(Records drawn from a dataset)
- - - - - - -
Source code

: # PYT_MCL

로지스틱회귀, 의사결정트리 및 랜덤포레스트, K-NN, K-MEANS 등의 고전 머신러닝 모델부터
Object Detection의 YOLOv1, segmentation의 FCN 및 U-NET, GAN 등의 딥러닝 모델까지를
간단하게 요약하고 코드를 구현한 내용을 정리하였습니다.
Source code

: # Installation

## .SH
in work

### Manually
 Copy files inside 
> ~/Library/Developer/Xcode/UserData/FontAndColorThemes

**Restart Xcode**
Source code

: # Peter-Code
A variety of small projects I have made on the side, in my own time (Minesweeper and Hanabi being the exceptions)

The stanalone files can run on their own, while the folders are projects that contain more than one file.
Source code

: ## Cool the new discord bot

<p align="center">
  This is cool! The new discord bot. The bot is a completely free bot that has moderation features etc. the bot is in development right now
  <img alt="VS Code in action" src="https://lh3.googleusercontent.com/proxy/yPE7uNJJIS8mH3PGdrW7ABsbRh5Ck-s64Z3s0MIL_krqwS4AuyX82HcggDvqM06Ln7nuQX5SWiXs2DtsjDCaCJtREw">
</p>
- - - - - - -
- **What you need to do**: The required answer is each line of the entries containing the string "Xcode".

- **Task response**:
> ~/Library/Developer/Xcode/UserData/FontAndColorThemes
**Restart Xcode**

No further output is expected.